This review summarizes the current status of
intravenous immunoglobulin (
IVIg) in the treatment of autoimmune neuromuscular disorders and the possible mechanisms of action of the
drug based on work in vivo, in vitro, and in animal models. Supply of idiotypic
antibodies, suppression of antibody production, or acceleration of catabolism of
immunoglobulin G (
IgG) are relevant in explaining the efficacy of
IVIg in
myasthenia gravis (MG),
Lambert-Eaton myasthenic syndrome (LEMS), and antibody-mediated neuropathies. Suppression of pathogenic
cytokines has putative relevance in
inflammatory myopathies and demyelinating neuropathies. Inhibition of
complement binding and prevention of membranolytic attack complex (MAC) formation are relevant in
dermatomyositis (DM),
Guillain-Barré syndrome (GBS), and MG. Modulation of
Fc receptors or T-cell function is relevant in chronic inflammatory demyelinating
polyneuropathy (
CIDP), GBS, and
inflammatory myopathies.
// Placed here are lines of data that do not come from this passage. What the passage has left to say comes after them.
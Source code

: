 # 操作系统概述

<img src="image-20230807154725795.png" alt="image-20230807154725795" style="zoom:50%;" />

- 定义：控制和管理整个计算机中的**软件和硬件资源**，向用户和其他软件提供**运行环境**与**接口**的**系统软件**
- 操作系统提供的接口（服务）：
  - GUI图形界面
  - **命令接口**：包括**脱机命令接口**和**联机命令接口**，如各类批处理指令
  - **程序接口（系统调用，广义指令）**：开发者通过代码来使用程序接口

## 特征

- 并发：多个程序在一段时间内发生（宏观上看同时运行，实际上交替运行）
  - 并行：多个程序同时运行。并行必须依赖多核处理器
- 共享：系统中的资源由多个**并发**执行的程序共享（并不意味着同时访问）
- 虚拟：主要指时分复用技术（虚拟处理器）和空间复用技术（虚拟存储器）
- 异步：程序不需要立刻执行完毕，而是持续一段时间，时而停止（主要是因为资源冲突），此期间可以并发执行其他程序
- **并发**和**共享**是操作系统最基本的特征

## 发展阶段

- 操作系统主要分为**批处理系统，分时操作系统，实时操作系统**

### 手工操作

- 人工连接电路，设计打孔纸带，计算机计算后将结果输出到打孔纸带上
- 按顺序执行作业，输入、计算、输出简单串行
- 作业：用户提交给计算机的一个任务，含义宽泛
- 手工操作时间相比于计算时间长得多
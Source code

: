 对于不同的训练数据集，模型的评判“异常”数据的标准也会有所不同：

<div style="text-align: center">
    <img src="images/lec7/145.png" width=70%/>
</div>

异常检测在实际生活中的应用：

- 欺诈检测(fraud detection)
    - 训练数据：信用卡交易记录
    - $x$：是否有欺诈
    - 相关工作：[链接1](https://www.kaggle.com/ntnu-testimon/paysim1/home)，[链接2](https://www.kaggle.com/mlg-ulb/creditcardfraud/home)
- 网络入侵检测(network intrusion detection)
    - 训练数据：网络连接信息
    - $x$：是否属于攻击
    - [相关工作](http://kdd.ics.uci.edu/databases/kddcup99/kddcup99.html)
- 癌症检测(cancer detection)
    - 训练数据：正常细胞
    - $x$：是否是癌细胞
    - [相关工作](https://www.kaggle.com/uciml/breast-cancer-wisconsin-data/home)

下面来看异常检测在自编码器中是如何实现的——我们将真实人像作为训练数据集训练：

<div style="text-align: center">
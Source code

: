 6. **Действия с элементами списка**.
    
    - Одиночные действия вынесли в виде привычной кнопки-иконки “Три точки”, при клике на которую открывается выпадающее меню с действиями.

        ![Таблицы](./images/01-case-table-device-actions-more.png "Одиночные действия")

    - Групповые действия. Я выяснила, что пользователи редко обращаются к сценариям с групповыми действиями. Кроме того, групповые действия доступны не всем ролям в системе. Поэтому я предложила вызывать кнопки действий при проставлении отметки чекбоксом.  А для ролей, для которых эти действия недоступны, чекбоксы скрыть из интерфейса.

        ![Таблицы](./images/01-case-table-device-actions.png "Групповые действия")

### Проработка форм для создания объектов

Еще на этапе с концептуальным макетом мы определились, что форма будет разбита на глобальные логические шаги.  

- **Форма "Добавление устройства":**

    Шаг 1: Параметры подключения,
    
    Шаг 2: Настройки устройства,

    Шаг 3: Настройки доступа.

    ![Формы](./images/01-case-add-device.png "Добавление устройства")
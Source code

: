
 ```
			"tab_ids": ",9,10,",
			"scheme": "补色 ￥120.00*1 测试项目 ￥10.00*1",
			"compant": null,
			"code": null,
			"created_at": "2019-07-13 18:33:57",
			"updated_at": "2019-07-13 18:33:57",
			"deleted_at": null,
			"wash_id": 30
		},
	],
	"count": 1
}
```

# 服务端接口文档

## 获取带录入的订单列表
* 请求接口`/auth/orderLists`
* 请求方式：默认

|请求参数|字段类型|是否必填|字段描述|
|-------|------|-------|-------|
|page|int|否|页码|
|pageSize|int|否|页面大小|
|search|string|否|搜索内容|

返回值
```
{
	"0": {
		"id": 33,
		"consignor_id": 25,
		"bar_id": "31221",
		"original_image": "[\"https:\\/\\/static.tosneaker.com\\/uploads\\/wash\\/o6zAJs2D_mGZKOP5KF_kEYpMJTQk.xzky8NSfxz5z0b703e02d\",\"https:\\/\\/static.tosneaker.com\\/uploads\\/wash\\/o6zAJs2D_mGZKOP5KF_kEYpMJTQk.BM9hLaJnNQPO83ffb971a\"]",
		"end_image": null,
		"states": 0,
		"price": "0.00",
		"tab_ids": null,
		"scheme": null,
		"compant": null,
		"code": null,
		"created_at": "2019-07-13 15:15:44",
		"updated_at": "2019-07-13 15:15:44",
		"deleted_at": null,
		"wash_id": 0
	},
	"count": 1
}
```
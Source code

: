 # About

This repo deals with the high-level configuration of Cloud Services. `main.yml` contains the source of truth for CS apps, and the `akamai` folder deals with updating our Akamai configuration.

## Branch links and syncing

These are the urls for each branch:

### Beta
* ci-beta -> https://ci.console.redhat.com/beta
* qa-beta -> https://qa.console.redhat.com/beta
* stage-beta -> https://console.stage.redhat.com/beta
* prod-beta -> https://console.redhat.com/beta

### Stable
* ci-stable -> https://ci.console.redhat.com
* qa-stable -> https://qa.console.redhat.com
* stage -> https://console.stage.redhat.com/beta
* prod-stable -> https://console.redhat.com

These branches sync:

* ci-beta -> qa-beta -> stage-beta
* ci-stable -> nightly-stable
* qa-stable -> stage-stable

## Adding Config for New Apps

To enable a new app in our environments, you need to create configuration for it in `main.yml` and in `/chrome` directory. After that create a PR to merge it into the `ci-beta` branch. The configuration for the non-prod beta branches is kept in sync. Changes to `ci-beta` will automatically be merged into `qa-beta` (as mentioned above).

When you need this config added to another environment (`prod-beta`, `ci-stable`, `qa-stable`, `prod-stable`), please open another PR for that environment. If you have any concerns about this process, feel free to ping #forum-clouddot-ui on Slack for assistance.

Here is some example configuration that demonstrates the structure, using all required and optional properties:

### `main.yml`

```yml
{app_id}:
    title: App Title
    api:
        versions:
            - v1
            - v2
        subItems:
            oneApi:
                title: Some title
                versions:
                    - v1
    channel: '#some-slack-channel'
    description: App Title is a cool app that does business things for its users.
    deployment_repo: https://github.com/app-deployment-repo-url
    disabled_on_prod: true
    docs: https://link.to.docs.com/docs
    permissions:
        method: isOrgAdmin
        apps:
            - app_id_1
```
The clinical efficacy of
IVIg, based on controlled clinical trials conducted in patients with GBS,
CIDP, multifocal motor neuropathy (MMN), DM, MG, LEMS, paraproteinemic
IgM anti-
myelin-associated glycoprotein (anti-MAG) demyelinating
polyneuropathies, and
inclusion body myositis is summarized and practical issues related to each disorder are addressed. The present role of
IVIg therapy in other disorders based on small controlled or uncontrolled trials is also summarized. Finally, safety issues, risk factors, adverse reactions, spurious results or serological tests, and practical guidelines associated with the administration of
IVIg in the treatment of neuromuscular disorders are presented.